■ Entries supplied
.....
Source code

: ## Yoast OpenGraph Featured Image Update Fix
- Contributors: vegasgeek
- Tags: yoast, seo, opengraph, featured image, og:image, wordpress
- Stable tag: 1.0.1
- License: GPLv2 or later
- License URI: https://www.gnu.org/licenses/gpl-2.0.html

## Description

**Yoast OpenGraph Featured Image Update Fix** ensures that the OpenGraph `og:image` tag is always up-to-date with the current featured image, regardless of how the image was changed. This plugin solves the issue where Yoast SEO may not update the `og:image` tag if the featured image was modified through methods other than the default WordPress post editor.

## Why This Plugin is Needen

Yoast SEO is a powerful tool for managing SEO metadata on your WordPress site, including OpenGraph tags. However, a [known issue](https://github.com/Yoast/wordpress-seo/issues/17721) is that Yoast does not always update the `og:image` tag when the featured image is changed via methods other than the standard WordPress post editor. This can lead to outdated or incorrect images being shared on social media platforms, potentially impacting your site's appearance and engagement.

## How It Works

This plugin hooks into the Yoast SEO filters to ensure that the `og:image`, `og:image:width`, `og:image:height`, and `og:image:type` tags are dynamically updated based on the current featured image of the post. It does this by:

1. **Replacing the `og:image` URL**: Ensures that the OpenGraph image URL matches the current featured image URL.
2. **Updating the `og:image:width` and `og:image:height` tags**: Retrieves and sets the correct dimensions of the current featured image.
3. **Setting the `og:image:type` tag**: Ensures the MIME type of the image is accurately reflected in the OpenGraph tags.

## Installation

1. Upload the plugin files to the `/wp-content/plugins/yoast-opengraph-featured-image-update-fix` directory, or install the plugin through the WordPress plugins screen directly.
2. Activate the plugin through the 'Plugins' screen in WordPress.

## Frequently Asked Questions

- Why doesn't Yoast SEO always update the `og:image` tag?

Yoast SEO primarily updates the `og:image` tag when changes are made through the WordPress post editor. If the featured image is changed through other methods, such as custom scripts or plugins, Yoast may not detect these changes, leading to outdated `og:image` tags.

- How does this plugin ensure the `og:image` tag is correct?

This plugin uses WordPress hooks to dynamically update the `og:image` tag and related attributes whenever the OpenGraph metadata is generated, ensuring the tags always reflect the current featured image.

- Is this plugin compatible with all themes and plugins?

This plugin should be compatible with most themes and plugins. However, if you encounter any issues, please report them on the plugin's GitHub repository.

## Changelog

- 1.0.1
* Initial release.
.....
■ Assigned task
Copy out each line of the records above that includes "License".

■ Solution to the problem
- License: GPLv2 or later
- License URI: https://www.gnu.org/licenses/gpl-2.0.html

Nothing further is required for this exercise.